Taken together, the aforementioned three factors behind a synchronized downturn in major developed stock markets can effectively explain the changes in stock market returns as well as the pattern of industry returns in Korea since the Covid-19 outbreak, which is also confirmed in line with the pattern of foreign net selling.
 

 
As the coronavirus spread from China to the globe and international oil prices plunged further, the Covid-19 epidemic seems to have evolved into a new phase. If oil producing nations agree to cut production, this may be possible to stabilize oil prices. However, if not effectively contained at the early stage, Covid-19—already infecting the US and major European nations—is expected to have a serious blow to the global economy. What bodes ill for the Korean economy is that the pandemic is now tightening its grip on the US after China. This could be the worst-case scenario for Korea. Finding a coronavirus vaccine and treatment will certainly turn this epidemic around, but it will take considerable time.

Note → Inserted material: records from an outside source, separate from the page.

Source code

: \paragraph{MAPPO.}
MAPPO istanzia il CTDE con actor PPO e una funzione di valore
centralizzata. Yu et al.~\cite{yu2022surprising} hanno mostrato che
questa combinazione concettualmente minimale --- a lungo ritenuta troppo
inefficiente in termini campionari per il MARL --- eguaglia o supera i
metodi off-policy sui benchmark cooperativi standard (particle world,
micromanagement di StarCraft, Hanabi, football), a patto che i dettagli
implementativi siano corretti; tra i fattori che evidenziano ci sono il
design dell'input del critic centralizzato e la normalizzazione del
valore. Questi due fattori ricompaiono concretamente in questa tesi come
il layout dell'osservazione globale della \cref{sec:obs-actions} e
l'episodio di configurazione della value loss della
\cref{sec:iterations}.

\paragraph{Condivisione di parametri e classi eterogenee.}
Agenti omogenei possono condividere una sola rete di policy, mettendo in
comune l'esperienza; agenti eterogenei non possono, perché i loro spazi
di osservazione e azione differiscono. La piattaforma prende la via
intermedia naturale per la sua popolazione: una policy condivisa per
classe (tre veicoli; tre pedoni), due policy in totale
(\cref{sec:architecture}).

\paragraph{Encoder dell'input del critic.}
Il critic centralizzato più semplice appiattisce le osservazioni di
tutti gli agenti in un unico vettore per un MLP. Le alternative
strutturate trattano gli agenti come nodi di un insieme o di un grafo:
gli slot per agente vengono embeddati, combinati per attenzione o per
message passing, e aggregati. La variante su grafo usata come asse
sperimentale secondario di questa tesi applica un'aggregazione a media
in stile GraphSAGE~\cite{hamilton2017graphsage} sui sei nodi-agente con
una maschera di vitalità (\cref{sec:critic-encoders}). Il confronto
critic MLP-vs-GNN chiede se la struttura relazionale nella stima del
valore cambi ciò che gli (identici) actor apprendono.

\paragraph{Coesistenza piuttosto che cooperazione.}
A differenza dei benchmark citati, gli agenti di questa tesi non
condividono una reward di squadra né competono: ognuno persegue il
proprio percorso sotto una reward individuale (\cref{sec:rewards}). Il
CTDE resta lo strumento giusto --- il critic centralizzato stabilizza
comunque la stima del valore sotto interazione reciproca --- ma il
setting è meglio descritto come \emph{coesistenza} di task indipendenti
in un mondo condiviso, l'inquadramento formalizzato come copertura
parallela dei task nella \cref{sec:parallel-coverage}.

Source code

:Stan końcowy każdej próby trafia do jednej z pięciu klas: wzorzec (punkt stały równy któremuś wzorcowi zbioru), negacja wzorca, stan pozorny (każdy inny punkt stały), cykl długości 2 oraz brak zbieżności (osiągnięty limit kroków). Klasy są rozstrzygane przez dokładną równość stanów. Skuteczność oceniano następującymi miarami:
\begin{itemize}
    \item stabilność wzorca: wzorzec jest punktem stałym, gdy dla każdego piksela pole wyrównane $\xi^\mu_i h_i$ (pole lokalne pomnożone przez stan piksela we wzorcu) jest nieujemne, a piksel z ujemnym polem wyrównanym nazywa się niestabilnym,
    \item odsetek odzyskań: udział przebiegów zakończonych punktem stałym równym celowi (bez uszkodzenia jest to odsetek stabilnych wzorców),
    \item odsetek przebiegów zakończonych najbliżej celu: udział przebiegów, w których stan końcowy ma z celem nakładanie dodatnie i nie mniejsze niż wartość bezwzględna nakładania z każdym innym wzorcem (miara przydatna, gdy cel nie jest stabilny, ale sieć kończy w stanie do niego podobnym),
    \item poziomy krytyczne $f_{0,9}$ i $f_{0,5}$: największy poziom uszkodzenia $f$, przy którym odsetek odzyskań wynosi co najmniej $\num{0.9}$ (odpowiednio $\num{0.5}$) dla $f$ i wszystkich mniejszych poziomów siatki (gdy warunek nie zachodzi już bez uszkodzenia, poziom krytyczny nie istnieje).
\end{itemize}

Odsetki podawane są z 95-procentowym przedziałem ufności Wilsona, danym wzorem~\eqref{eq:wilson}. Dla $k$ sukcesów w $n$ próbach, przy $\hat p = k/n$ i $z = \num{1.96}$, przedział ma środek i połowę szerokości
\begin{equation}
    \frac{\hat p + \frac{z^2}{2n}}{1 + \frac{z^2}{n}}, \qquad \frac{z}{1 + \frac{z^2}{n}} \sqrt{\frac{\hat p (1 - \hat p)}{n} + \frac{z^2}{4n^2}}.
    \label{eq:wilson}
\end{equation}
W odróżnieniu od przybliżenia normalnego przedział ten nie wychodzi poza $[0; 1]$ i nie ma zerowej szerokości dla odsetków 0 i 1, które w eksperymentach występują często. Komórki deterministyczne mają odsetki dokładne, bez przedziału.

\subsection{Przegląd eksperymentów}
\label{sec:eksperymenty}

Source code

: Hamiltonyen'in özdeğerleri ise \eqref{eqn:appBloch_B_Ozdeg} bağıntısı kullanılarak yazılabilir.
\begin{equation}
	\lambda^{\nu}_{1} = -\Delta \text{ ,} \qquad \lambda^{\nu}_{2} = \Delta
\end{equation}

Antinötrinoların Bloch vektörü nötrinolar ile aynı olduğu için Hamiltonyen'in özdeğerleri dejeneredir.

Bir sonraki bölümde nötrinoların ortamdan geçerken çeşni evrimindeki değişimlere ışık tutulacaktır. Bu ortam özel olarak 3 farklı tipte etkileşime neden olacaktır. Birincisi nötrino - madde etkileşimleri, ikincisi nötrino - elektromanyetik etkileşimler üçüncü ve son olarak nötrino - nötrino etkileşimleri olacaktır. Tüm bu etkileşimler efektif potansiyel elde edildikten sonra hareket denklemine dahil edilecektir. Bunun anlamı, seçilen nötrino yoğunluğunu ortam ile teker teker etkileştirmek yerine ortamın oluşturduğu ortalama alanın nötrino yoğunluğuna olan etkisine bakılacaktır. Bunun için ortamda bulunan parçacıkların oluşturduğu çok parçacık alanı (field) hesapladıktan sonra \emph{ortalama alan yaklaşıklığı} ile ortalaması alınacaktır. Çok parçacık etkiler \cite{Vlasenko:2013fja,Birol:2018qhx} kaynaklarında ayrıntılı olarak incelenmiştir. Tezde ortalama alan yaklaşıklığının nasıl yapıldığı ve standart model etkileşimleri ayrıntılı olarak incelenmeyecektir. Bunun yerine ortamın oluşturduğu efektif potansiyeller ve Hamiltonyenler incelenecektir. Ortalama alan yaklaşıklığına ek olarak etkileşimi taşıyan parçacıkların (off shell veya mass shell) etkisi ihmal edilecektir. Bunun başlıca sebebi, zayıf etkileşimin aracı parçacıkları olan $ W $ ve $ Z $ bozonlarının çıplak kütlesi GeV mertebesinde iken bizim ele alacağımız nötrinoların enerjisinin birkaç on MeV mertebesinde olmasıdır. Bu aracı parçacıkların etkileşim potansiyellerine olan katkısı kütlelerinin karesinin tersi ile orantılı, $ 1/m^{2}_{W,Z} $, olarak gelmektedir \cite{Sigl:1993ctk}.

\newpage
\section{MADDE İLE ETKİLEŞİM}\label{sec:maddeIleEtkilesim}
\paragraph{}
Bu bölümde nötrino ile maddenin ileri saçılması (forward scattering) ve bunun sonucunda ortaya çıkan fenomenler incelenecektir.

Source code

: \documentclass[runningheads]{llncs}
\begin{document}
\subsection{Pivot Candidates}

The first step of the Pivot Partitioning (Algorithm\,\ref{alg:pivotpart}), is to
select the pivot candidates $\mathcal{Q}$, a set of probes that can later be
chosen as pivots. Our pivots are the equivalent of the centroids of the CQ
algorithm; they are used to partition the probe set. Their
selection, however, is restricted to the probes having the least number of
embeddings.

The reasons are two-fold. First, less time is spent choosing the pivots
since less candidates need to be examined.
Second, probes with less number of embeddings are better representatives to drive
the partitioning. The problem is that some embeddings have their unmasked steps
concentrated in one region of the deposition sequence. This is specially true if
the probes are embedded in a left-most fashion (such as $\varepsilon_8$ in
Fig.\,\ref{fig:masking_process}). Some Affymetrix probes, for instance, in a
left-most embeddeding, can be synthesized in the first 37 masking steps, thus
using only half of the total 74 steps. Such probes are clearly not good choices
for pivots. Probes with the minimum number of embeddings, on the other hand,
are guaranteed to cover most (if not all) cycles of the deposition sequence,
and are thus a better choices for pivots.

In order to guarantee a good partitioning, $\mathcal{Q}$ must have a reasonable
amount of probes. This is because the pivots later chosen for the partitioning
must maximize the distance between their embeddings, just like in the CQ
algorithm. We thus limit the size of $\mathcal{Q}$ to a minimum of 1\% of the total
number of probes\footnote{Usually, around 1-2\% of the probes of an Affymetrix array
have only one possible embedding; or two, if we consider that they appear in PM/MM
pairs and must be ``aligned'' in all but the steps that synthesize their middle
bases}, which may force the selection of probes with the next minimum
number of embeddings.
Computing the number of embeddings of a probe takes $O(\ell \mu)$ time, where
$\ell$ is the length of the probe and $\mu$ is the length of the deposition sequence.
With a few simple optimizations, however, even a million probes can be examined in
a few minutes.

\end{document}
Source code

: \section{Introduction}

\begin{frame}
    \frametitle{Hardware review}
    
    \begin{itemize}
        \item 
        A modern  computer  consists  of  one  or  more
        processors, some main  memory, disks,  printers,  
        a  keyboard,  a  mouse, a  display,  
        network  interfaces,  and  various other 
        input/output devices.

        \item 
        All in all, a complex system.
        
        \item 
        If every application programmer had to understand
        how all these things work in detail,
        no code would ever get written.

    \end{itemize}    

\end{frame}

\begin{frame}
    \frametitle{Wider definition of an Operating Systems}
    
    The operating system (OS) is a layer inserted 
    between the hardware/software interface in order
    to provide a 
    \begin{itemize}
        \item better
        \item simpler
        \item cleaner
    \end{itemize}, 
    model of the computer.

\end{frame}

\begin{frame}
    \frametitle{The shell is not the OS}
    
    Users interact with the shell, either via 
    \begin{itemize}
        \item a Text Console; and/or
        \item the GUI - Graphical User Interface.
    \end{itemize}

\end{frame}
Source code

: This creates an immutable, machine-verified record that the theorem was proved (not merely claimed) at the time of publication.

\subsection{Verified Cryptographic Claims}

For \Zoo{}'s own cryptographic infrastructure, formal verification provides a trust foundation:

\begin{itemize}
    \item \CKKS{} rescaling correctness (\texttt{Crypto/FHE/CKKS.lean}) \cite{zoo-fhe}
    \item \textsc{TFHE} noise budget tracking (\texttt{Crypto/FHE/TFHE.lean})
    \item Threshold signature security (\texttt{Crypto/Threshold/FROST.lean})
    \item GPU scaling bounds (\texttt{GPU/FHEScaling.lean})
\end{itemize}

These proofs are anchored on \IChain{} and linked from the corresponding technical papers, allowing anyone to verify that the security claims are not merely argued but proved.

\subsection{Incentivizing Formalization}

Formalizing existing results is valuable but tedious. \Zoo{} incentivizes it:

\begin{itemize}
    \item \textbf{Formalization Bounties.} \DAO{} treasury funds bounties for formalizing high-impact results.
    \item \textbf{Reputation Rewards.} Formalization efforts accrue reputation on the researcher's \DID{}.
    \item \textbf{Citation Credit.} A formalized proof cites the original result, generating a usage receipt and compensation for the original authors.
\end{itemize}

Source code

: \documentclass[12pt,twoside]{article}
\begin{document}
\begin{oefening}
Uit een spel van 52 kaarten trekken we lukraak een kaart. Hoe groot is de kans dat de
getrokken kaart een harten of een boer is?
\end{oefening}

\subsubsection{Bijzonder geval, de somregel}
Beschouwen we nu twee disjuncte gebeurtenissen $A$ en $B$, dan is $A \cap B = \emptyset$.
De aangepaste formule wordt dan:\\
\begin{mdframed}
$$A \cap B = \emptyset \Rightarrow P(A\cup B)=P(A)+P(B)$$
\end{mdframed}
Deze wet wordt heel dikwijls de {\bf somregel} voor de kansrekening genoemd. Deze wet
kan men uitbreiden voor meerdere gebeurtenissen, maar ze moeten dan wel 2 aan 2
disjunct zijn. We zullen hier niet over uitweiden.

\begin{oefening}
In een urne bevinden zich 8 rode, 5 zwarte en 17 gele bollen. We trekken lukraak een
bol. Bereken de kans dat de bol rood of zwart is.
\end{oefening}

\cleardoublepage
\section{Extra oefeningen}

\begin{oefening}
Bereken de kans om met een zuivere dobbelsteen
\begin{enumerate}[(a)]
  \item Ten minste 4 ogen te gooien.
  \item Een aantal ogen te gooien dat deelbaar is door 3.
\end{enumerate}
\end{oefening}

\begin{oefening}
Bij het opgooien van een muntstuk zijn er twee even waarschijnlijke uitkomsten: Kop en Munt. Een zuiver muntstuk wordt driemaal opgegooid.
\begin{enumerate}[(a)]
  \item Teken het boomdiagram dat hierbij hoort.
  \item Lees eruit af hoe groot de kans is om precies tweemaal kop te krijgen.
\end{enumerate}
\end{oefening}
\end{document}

Currently, Korea’s listed stocks see their price-to-book ratio fall under 0.7 with the lowest profitability among major economies. The relatively small decline Korea has experienced since the Covid-19 outbreak might have nothing to do with the size of shock. Rather, this is due to Korea’s already low stock prices. Now, inarguably, Korea’s stock market is facing uncontrollable risks. It’s inevitable for the economy to be exposed to high volatility for the time being. Furthermore, the economic impact of Covid-19 is expected to linger for a long time. The most imminent challenge ahead of Korea is seeking ways to help Korea’s listed companies—already challenged by their low profitability and low growth potential—to better cope with the long-term shock, which is far more important than turning to short-term action against panic selling by foreigners.
 
1) Measured by the Nikkei225 (Japan), S&P500 (US), DAX (Germany), CAC40 (France), and FTSE MIB (Italy) indices 
2) Sensitivity to risk factors across 27 industries is measured by using the correlation coefficient between monthly returns on each industry index and on the SSE Index (Chinese factor), the MSCI World Index (global factor), and the WTI prices (oil price factor). Because the MSCI World Index excludes the Korean and Chinese stock markets, the Chinese factor is excluded from the global factor, both of which do not reflect Korea-specific factors.